■ Problem details
The answer must be every line below that contains the string "predictable".

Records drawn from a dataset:
++++++++++

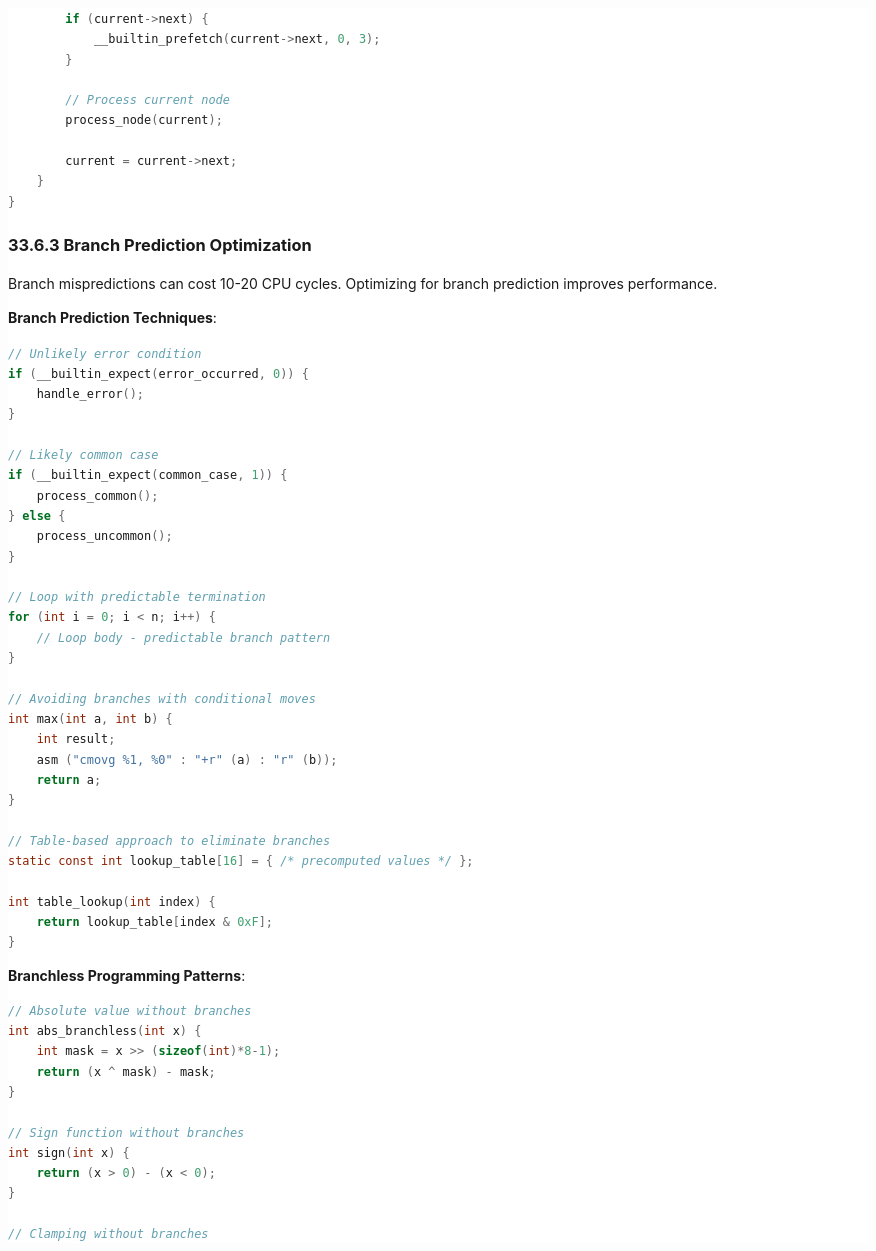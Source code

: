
 ```c
        if (current->next) {
            __builtin_prefetch(current->next, 0, 3);
        }
        
        // Process current node
        process_node(current);
        
        current = current->next;
    }
}
```

### 33.6.3 Branch Prediction Optimization

Branch mispredictions can cost 10-20 CPU cycles. Optimizing for branch prediction improves performance.

**Branch Prediction Techniques**:
```c
// Unlikely error condition
if (__builtin_expect(error_occurred, 0)) {
    handle_error();
}

// Likely common case
if (__builtin_expect(common_case, 1)) {
    process_common();
} else {
    process_uncommon();
}

// Loop with predictable termination
for (int i = 0; i < n; i++) {
    // Loop body - predictable branch pattern
}

// Avoiding branches with conditional moves
int max(int a, int b) {
    int result;
    asm ("cmovg %1, %0" : "+r" (a) : "r" (b));
    return a;
}

// Table-based approach to eliminate branches
static const int lookup_table[16] = { /* precomputed values */ };

int table_lookup(int index) {
    return lookup_table[index & 0xF];
}
```

**Branchless Programming Patterns**:
```c
// Absolute value without branches
int abs_branchless(int x) {
    int mask = x >> (sizeof(int)*8-1);
    return (x ^ mask) - mask;
}

// Sign function without branches
int sign(int x) {
    return (x > 0) - (x < 0);
}

// Clamping without branches
```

++++++++++

■ Task output
// Loop with predictable termination
    // Loop body - predictable branch pattern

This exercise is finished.